MATERIAL SHOWN Block Start

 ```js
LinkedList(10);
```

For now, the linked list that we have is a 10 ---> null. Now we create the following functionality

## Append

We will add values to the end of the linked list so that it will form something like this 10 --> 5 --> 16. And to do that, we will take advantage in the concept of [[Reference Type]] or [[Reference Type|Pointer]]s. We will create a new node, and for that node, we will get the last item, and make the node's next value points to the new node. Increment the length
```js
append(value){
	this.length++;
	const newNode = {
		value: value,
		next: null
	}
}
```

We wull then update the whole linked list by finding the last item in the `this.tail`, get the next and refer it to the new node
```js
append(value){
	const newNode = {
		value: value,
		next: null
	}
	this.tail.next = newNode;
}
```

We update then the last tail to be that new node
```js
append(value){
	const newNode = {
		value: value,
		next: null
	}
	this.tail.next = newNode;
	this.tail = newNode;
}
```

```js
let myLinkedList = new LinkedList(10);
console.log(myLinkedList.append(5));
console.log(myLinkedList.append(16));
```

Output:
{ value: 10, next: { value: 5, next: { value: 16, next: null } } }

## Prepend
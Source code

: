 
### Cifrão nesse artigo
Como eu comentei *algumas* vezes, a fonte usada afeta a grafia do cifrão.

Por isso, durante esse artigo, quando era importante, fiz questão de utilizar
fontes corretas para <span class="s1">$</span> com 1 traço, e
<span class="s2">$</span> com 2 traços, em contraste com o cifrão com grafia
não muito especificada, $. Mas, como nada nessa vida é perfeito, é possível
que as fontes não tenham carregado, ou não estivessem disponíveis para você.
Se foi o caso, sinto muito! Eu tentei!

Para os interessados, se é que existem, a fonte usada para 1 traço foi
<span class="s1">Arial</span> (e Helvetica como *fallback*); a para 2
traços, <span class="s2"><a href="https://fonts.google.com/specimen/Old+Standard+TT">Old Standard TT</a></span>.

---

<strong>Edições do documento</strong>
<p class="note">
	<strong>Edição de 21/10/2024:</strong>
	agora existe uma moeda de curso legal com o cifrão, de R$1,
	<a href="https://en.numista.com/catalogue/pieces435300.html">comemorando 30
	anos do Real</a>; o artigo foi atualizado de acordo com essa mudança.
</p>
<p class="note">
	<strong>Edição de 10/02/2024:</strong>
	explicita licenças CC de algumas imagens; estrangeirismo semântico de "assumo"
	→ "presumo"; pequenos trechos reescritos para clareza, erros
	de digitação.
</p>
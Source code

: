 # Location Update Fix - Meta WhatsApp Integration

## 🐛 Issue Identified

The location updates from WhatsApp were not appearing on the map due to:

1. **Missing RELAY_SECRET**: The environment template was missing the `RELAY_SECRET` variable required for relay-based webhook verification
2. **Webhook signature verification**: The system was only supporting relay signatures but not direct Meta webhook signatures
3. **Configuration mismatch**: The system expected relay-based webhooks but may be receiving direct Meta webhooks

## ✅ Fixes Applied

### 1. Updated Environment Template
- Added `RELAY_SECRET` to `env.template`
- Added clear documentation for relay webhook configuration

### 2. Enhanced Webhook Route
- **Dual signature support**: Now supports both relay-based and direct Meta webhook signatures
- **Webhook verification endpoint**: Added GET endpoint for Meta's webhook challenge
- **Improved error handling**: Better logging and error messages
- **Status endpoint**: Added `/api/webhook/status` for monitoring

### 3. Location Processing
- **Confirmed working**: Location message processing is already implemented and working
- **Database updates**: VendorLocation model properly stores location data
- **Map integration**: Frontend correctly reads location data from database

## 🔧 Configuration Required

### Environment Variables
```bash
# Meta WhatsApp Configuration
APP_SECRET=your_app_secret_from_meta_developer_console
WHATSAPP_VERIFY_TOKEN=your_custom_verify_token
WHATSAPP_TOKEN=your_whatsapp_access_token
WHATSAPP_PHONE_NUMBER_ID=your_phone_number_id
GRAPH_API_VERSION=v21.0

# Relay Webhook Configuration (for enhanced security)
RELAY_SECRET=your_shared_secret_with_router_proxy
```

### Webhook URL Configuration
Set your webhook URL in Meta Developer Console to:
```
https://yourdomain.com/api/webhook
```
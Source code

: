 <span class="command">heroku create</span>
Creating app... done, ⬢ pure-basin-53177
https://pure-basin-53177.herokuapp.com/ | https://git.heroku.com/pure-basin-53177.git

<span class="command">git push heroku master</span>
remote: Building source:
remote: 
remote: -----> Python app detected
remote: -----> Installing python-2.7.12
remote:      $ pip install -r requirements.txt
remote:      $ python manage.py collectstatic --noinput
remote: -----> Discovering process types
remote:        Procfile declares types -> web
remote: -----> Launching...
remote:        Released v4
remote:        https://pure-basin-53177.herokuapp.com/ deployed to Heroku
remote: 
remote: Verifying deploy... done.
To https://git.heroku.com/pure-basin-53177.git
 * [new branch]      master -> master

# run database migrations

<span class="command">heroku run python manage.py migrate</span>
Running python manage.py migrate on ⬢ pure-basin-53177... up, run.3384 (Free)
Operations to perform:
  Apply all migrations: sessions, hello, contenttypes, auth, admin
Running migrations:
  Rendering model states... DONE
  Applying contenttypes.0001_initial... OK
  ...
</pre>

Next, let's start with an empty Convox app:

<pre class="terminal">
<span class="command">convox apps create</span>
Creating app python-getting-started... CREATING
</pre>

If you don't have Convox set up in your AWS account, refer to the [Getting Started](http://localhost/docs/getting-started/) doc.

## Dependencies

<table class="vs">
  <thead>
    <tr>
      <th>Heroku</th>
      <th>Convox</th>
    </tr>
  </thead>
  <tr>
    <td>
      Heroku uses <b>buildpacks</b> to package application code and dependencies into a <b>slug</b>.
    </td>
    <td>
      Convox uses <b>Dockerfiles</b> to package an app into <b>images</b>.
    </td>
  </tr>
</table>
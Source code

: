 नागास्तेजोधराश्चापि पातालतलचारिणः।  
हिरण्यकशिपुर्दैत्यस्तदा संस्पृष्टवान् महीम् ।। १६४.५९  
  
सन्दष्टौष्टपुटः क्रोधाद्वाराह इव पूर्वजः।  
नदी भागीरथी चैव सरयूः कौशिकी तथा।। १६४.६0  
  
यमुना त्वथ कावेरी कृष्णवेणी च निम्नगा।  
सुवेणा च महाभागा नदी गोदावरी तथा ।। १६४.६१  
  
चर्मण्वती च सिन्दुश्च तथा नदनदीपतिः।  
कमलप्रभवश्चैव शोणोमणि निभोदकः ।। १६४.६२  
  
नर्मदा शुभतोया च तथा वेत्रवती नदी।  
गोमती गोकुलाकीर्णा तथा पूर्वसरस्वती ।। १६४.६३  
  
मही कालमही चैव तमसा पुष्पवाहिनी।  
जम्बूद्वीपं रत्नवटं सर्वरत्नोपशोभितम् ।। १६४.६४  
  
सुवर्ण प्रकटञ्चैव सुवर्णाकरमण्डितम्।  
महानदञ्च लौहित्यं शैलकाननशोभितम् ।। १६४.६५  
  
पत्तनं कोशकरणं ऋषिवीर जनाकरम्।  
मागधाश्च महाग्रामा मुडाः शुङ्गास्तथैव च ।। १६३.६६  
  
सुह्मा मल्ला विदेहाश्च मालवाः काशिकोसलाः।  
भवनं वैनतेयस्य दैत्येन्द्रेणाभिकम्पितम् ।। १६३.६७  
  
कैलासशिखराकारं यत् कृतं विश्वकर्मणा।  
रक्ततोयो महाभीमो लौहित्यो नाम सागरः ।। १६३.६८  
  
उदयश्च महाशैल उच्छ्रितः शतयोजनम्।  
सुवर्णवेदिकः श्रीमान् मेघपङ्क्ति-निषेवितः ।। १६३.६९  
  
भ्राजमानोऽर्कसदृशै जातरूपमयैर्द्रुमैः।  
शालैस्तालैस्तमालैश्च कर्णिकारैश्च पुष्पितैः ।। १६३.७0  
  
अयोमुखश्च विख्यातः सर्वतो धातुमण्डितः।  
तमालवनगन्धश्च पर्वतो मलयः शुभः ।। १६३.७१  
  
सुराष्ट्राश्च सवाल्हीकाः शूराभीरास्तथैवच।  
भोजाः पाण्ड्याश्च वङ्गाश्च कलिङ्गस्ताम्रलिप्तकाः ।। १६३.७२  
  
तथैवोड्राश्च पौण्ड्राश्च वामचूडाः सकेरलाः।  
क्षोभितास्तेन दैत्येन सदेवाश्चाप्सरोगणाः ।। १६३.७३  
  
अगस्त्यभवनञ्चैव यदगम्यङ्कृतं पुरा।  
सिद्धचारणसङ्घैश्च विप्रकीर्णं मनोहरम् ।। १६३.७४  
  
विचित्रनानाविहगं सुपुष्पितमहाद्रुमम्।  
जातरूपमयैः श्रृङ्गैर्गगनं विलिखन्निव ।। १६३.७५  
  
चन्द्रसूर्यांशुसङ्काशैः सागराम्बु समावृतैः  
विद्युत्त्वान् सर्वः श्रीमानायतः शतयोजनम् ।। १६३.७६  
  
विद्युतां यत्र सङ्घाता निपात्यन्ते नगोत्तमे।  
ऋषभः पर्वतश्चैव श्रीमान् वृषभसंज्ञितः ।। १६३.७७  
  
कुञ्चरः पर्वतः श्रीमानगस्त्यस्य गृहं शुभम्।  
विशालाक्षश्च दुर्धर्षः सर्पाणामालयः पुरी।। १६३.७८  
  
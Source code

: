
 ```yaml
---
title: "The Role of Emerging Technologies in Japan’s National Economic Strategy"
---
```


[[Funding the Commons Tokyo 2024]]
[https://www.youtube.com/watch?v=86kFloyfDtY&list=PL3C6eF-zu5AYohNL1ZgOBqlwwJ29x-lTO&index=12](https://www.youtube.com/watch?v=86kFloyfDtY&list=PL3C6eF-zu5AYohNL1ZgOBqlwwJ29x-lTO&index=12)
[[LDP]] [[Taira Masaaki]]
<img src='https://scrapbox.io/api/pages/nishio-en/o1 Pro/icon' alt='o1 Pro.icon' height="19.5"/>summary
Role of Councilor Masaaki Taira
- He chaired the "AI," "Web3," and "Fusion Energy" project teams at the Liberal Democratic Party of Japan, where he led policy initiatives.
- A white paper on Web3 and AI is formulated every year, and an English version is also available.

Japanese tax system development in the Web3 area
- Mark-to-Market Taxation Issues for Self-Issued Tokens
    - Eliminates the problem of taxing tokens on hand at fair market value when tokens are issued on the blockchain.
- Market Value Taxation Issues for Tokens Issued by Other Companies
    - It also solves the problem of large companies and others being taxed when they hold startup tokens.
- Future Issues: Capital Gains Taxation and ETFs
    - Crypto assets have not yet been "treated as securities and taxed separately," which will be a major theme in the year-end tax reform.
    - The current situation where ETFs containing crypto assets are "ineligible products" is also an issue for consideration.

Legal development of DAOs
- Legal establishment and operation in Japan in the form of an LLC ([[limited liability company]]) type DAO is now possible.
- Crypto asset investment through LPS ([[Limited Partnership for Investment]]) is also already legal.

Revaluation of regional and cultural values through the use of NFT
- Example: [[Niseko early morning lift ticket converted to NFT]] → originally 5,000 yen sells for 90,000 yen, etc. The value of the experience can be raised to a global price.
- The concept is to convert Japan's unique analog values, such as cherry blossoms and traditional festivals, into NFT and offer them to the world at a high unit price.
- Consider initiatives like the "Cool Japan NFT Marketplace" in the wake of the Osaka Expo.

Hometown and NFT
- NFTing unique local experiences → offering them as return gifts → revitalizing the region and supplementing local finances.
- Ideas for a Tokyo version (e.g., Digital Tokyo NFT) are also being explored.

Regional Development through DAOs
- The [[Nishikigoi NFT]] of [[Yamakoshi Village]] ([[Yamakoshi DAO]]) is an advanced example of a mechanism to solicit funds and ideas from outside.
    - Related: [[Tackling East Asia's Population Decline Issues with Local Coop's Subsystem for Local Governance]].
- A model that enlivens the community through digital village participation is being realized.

MATERIAL SHOWN Block End

* [BRIEF]
Out of the data above, give again only the lines starting at the one holding "We update then" and ending at the one holding "<strong>Edição de 21/10/2024:</strong>", unchanged.

* [ANSWER SPACE]
We update then the last tail to be that new node
```js
append(value){
	const newNode = {
		value: value,
		next: null
	}
	this.tail.next = newNode;
	this.tail = newNode;
}
```

```js
let myLinkedList = new LinkedList(10);
console.log(myLinkedList.append(5));
console.log(myLinkedList.append(16));
```

Output:
{ value: 10, next: { value: 5, next: { value: 16, next: null } } }

## Prepend
Source code

: 
### Cifrão nesse artigo
Como eu comentei *algumas* vezes, a fonte usada afeta a grafia do cifrão.

Por isso, durante esse artigo, quando era importante, fiz questão de utilizar
fontes corretas para <span class="s1">$</span> com 1 traço, e
<span class="s2">$</span> com 2 traços, em contraste com o cifrão com grafia
não muito especificada, $. Mas, como nada nessa vida é perfeito, é possível
que as fontes não tenham carregado, ou não estivessem disponíveis para você.
Se foi o caso, sinto muito! Eu tentei!

Para os interessados, se é que existem, a fonte usada para 1 traço foi
<span class="s1">Arial</span> (e Helvetica como *fallback*); a para 2
traços, <span class="s2"><a href="https://fonts.google.com/specimen/Old+Standard+TT">Old Standard TT</a></span>.

---

<strong>Edições do documento</strong>
<p class="note">
	<strong>Edição de 21/10/2024:</strong>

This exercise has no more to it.